The New Castle District is a railroad line owned and operated by the Norfolk Southern Railway in the U.S. states of Ohio and Indiana. The line runs from Evendale northwest and north to Fort Wayne, Indiana along former Pennsylvania Railroad and New York, Chicago and St. Louis Railroad (Nickel Plate) lines. Its south end is at Evendale, where it meets the Dayton District and Indiana and Ohio Railway's Oasis Subdivision. It runs along a piece of CSX Transportation's Toledo Subdivision from Hamilton north to New Miami, Ohio using trackage rights. The New Castle District junctions the Frankfort District at Muncie, Indiana.

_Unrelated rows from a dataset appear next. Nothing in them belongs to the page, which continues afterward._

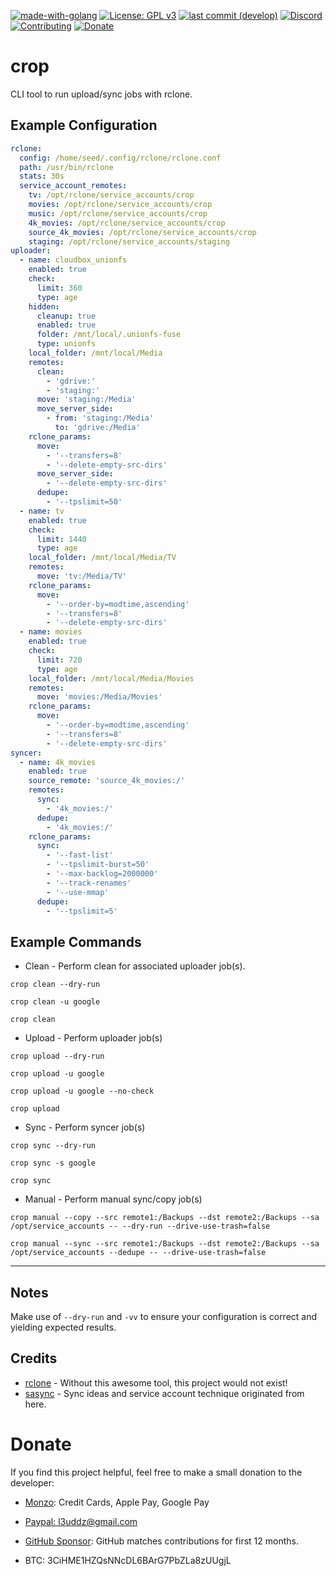 [![made-with-golang](https://img.shields.io/badge/Made%20with-Golang-blue.svg?style=flat-square)](https://golang.org/)
[![License: GPL v3](https://img.shields.io/badge/License-GPL%203-blue.svg?style=flat-square)](https://github.com/l3uddz/crop/blob/master/LICENSE.md)
[![last commit (develop)](https://img.shields.io/github/last-commit/l3uddz/crop/develop.svg?colorB=177DC1&label=Last%20Commit&style=flat-square)](https://github.com/l3uddz/crop/commits/develop)
[![Discord](https://img.shields.io/discord/381077432285003776.svg?colorB=177DC1&label=Discord&style=flat-square)](https://discord.io/cloudbox)
[![Contributing](https://img.shields.io/badge/Contributing-gray.svg?style=flat-square)](CONTRIBUTING.md)
[![Donate](https://img.shields.io/badge/Donate-gray.svg?style=flat-square)](#donate)

# crop

CLI tool to run upload/sync jobs with rclone.

## Example Configuration

```yaml
rclone:
  config: /home/seed/.config/rclone/rclone.conf
  path: /usr/bin/rclone
  stats: 30s
  service_account_remotes:
    tv: /opt/rclone/service_accounts/crop
    movies: /opt/rclone/service_accounts/crop
    music: /opt/rclone/service_accounts/crop
    4k_movies: /opt/rclone/service_accounts/crop
    source_4k_movies: /opt/rclone/service_accounts/crop
    staging: /opt/rclone/service_accounts/staging
uploader:
  - name: cloudbox_unionfs
    enabled: true
    check:
      limit: 360
      type: age
    hidden:
      cleanup: true
      enabled: true
      folder: /mnt/local/.unionfs-fuse
      type: unionfs
    local_folder: /mnt/local/Media
    remotes:
      clean:
        - 'gdrive:'
        - 'staging:'
      move: 'staging:/Media'
      move_server_side:
        - from: 'staging:/Media'
          to: 'gdrive:/Media'
    rclone_params:
      move:
        - '--transfers=8'
        - '--delete-empty-src-dirs'
      move_server_side:
        - '--delete-empty-src-dirs'
      dedupe:
        - '--tpslimit=50'
  - name: tv
    enabled: true
    check:
      limit: 1440
      type: age
    local_folder: /mnt/local/Media/TV
    remotes:
      move: 'tv:/Media/TV'
    rclone_params:
      move:
        - '--order-by=modtime,ascending'
        - '--transfers=8'
        - '--delete-empty-src-dirs'
  - name: movies
    enabled: true
    check:
      limit: 720
      type: age
    local_folder: /mnt/local/Media/Movies
    remotes:
      move: 'movies:/Media/Movies'
    rclone_params:
      move:
        - '--order-by=modtime,ascending'
        - '--transfers=8'
        - '--delete-empty-src-dirs'
syncer:
  - name: 4k_movies
    enabled: true
    source_remote: 'source_4k_movies:/'
    remotes:
      sync:
        - '4k_movies:/'
      dedupe:
        - '4k_movies:/'
    rclone_params:
      sync:
        - '--fast-list'
        - '--tpslimit-burst=50'
        - '--max-backlog=2000000'
        - '--track-renames'
        - '--use-mmap'
      dedupe:
        - '--tpslimit=5'
```

## Example Commands

- Clean - Perform clean for associated uploader job(s).

`crop clean --dry-run`

`crop clean -u google`

`crop clean`

- Upload - Perform uploader job(s)

`crop upload --dry-run`

`crop upload -u google`

`crop upload -u google --no-check`

`crop upload`

- Sync - Perform syncer job(s)

`crop sync --dry-run`

`crop sync -s google`

`crop sync`

- Manual - Perform manual sync/copy job(s)

`crop manual --copy --src remote1:/Backups --dst remote2:/Backups --sa /opt/service_accounts -- --dry-run --drive-use-trash=false`

`crop manual --sync --src remote1:/Backups --dst remote2:/Backups --sa /opt/service_accounts --dedupe -- --drive-use-trash=false`

***

## Notes

Make use of `--dry-run` and `-vv` to ensure your configuration is correct and yielding expected results.

## Credits

- [rclone](https://github.com/rclone/rclone) - Without this awesome tool, this project would not exist!
- [sasync](https://github.com/88lex/sasync) - Sync ideas and service account technique originated from here.

# Donate

If you find this project helpful, feel free to make a small donation to the developer:

  - [Monzo](https://monzo.me/today): Credit Cards, Apple Pay, Google Pay

  - [Paypal: l3uddz@gmail.com](https://www.paypal.me/l3uddz)
  
  - [GitHub Sponsor](https://github.com/sponsors/l3uddz): GitHub matches contributions for first 12 months.

  - BTC: 3CiHME1HZQsNNcDL6BArG7PbZLa8zUUgjL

In Fort Wayne, it crosses the Huntington District and ends at the Chicago District.

==History==
The Eaton and Hamilton Railroad (in Ohio) and Richmond and Miami Railroad (in Indiana) opened a line from New Miami, Ohio northwest to Richmond, Indiana in 1853, with trackage rights over the Cincinnati, Hamilton and Dayton Railroad from New Miami, Ohio south to Hamilton. Later that year, the Cincinnati, Logansport and Chicago Railway opened, extending northwest from Richmond, Indiana to New Castle. From Hamilton, Ohio south to Evendale, Ohio and beyond to Rendcomb Junction, the Cincinnati and Richmond Railroad opened in 1888. This line from Cincinnati to New Castle, Indiana became part of the Pennsylvania Railroad system through leases and mergers.

The Fort Wayne, Muncie and Cincinnati Railroad became part of the Nickel Plate, absorbed by the Norfolk and Western Railway in 1964. In 1976, when Conrail was formed, the little-used Cincinnati-New Castle line was sold to the N&W. The N&W is now part of Norfolk Southern.